RDDcovar {causalweight}R Documentation

Sharp regression discontinuity design conditional on covariates

Description

Nonparametric (kernel regression-based) sharp regression discontinuity controlling for covariates that are permitted to jointly affect the treatment assignment and the outcome at the threshold of the running variable, see Frölich and Huber (2019).

Usage

RDDcovar(
  y,
  z,
  x,
  boot = 1999,
  bw0 = NULL,
  bw1 = NULL,
  regtype = "ll",
  bwz = NULL
)

Arguments

y

Dependent variable, must not contain missings.

z

Running variable. Must be coded such that the treatment is zero for z being smaller than zero and one for z being larger than or equal to zero. Must not contain missings.

x

Covariates, must not contain missings.

boot

Number of bootstrap replications for estimating standard errors. Default is 1999.

bw0

Bandwidth for a kernel regression of y on z and x below the threshold (for treatment equal to zero), using the Epanechnikov kernel. Default is NULL, implying that the bandwidth is estimated by least squares cross-validation.

bw1

Bandwidth for a kernel regression of y on z and x above the threshold (for treatment equal to one), using the Epanechnikov kernel. Default is NULL, implying that the bandwidth is estimated by least squares cross-validation.

regtype

Defines the type of the kernel regressions of y on z and x below and above the threshold. Must either be set to "ll" for local linear regression or to "ll" for local constant regression. Default is "ll".

bwz

Bandwidth for the (Epanechnikov) kernel function on z. Default is NULL, implying that the bandwidth is estimated by least squares cross-validation.

Details

Sharp regression discontinuity design conditional on covariates to control for observed confounders jointly affecting the treatment assignment and outcome at the threshold of the running variable as discussed in Frölich and Huber (2019). This is implemented by running kernel regressions of the outcome on the running variable and the covariates separately above and below the threshold and by applying a kernel smoother to the running variable around the threshold. The procedure permits choosing kernel bandwidths by cross-validation, even though this does in general not yield the optimal bandwidths for treatment effect estimation (checking the robustness of the results by varying the bandwidths is therefore highly recommended). Standard errors are based on bootstrapping.

Value

effect: Estimated treatment effect at the threshold.
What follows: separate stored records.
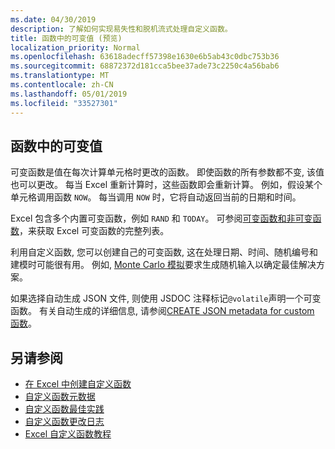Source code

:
 ```yaml
---
ms.date: 04/30/2019
description: 了解如何实现易失性和脱机流式处理自定义函数。
title: 函数中的可变值 (预览)
localization_priority: Normal
ms.openlocfilehash: 63618adecff57398e1630e6b5ab43c0dbc753b36
ms.sourcegitcommit: 68872372d181cca5bee37ade73c2250c4a56bab6
ms.translationtype: MT
ms.contentlocale: zh-CN
ms.lasthandoff: 05/01/2019
ms.locfileid: "33527301"
---
```

## <a name="volatile-values-in-functions"></a>函数中的可变值

可变函数是值在每次计算单元格时更改的函数。 即使函数的所有参数都不变, 该值也可以更改。 每当 Excel 重新计算时，这些函数即会重新计算。 例如，假设某个单元格调用函数 `NOW`。 每当调用 `NOW` 时，它将自动返回当前的日期和时间。

Excel 包含多个内置可变函数，例如 `RAND` 和 `TODAY`。 可参阅[可变函数和非可变函数](/office/client-developer/excel/excel-recalculation#volatile-and-non-volatile-functions)，来获取 Excel 可变函数的完整列表。

利用自定义函数, 您可以创建自己的可变函数, 这在处理日期、时间、随机编号和建模时可能很有用。 例如, [Monte Carlo 模拟](https://en.wikipedia.org/wiki/Monte_Carlo_method
)要求生成随机输入以确定最佳解决方案。

如果选择自动生成 JSON 文件, 则使用 JSDOC 注释标记`@volatile`声明一个可变函数。 有关自动生成的详细信息, 请参阅[CREATE JSON metadata for custom 函数](custom-functions-json-autogeneration.md)。

## <a name="see-also"></a>另请参阅

* [在 Excel 中创建自定义函数](custom-functions-overview.md)
* [自定义函数元数据](custom-functions-json.md)
* [自定义函数最佳实践](custom-functions-best-practices.md)
* [自定义函数更改日志](custom-functions-changelog.md)
* [Excel 自定义函数教程](../tutorials/excel-tutorial-create-custom-functions.md)
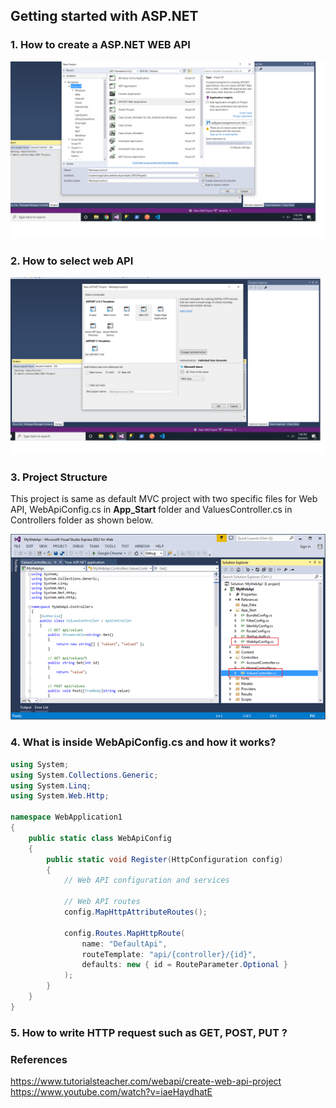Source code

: ## Getting started with ASP.NET ##

### 1. How to create a ASP.NET WEB API ###
<img src="Step1.png" />

### 2. How to select web API ###
<img src="Step2.png" />

### 3. Project Structure ###
This project is same as default MVC project with two specific files for Web API, WebApiConfig.cs in <b>App_Start </b> folder and ValuesController.cs in Controllers folder as shown below.

<img src="Step3.png"/>

### 4. What is inside WebApiConfig.cs and how it works? ###
```cs
using System;
using System.Collections.Generic;
using System.Linq;
using System.Web.Http;

namespace WebApplication1
{
    public static class WebApiConfig
    {
        public static void Register(HttpConfiguration config)
        {
            // Web API configuration and services

            // Web API routes
            config.MapHttpAttributeRoutes();

            config.Routes.MapHttpRoute(
                name: "DefaultApi",
                routeTemplate: "api/{controller}/{id}",
                defaults: new { id = RouteParameter.Optional }
            );
        }
    }
}
```


### 5. How to write HTTP request such as GET, POST, PUT ? ###


### References ### 
https://www.tutorialsteacher.com/webapi/create-web-api-project
<br/>
https://www.youtube.com/watch?v=iaeHaydhatE
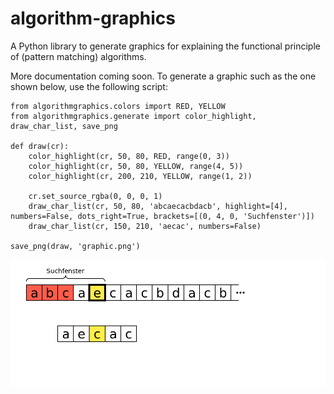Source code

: # algorithm-graphics
A Python library to generate graphics for explaining the functional principle of (pattern matching) algorithms.

More documentation coming soon. To generate a graphic such as the one shown below, use the following script:

```python3
from algorithmgraphics.colors import RED, YELLOW
from algorithmgraphics.generate import color_highlight, draw_char_list, save_png

def draw(cr):
    color_highlight(cr, 50, 80, RED, range(0, 3))
    color_highlight(cr, 50, 80, YELLOW, range(4, 5))
    color_highlight(cr, 200, 210, YELLOW, range(1, 2))

    cr.set_source_rgba(0, 0, 0, 1)
    draw_char_list(cr, 50, 80, 'abcaecacbdacb', highlight=[4], numbers=False, dots_right=True, brackets=[(0, 4, 0, 'Suchfenster')])
    draw_char_list(cr, 150, 210, 'aecac', numbers=False)

save_png(draw, 'graphic.png')
```

![Example graphic](docs/graphic.png)
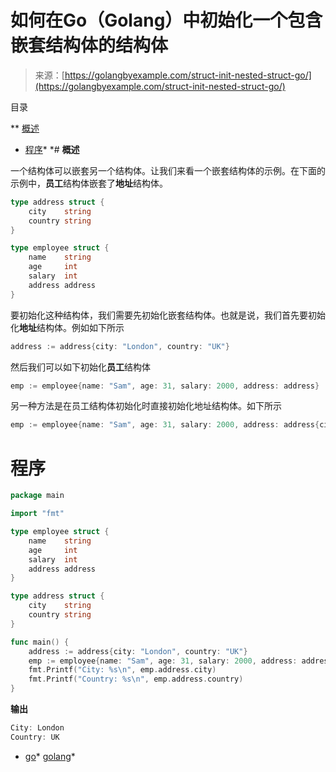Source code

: <!--yml

分类：未分类

日期：2024-10-13 06:34:16

-->

# 如何在Go（Golang）中初始化一个包含嵌套结构体的结构体

> 来源：[https://golangbyexample.com/struct-init-nested-struct-go/](https://golangbyexample.com/struct-init-nested-struct-go/)

目录

**   [概述](#Overview "Overview")

+   [程序](#Program "Program")*  *# **概述**

一个结构体可以嵌套另一个结构体。让我们来看一个嵌套结构体的示例。在下面的示例中，**员工**结构体嵌套了**地址**结构体。

```go
type address struct {
    city    string
    country string
}

type employee struct {
    name    string
    age     int
    salary  int
    address address
}
```

要初始化这种结构体，我们需要先初始化嵌套结构体。也就是说，我们首先要初始化**地址**结构体。例如如下所示

```go
address := address{city: "London", country: "UK"}
```

然后我们可以如下初始化**员工**结构体

```go
emp := employee{name: "Sam", age: 31, salary: 2000, address: address}
```

另一种方法是在员工结构体初始化时直接初始化地址结构体。如下所示

```go
emp := employee{name: "Sam", age: 31, salary: 2000, address: address{city: "London", country: "UK"}}
```

# **程序**

```go
package main

import "fmt"

type employee struct {
    name    string
    age     int
    salary  int
    address address
}

type address struct {
    city    string
    country string
}

func main() {
    address := address{city: "London", country: "UK"}
    emp := employee{name: "Sam", age: 31, salary: 2000, address: address}
    fmt.Printf("City: %s\n", emp.address.city)
    fmt.Printf("Country: %s\n", emp.address.country)
}
```

**输出**

```go
City: London
Country: UK
```

+   [go](https://golangbyexample.com/tag/go/)*   [golang](https://golangbyexample.com/tag/golang/)*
se: Bootstrap-based standard error of the effect estimate.

pvalue: P-value based on the t-statistic.

bw0: Bandwidth for kernel regression of y on z and x below the threshold (for treatment equal to zero).

bw1: Bandwidth for kernel regression of y on z and x above the threshold (for treatment equal to one).

bwz: Bandwidth for the kernel function on z.

References

Frölich, M. and Huber, M. (2019): "Including covariates in the regression discontinuity design", Journal of Business & Economic Statistics, 37, 736-748.

Examples

## Not run: 
# load unemployment duration data
data(ubduration)
# run sharp RDD conditional on covariates with user-defined bandwidths
output=RDDcovar(y=ubduration[,1],z=ubduration[,2],x=ubduration[,c(-1,-2)],
 bw0=c(0.17, 1, 0.01, 0.05, 0.54, 70000, 0.12, 0.91, 100000),
 bw1=c(0.59, 0.65, 0.30, 0.06, 0.81, 0.04, 0.12, 0.76, 1.03),bwz=0.2,boot=19)
cat("RDD effect estimate: ",round(c(output$effect),3),", standard error: ",
 round(c(output$se),3), ", p-value: ", round(c(output$pvalue),3))
## End(Not run)

[Package causalweight version 1.1.1 Index]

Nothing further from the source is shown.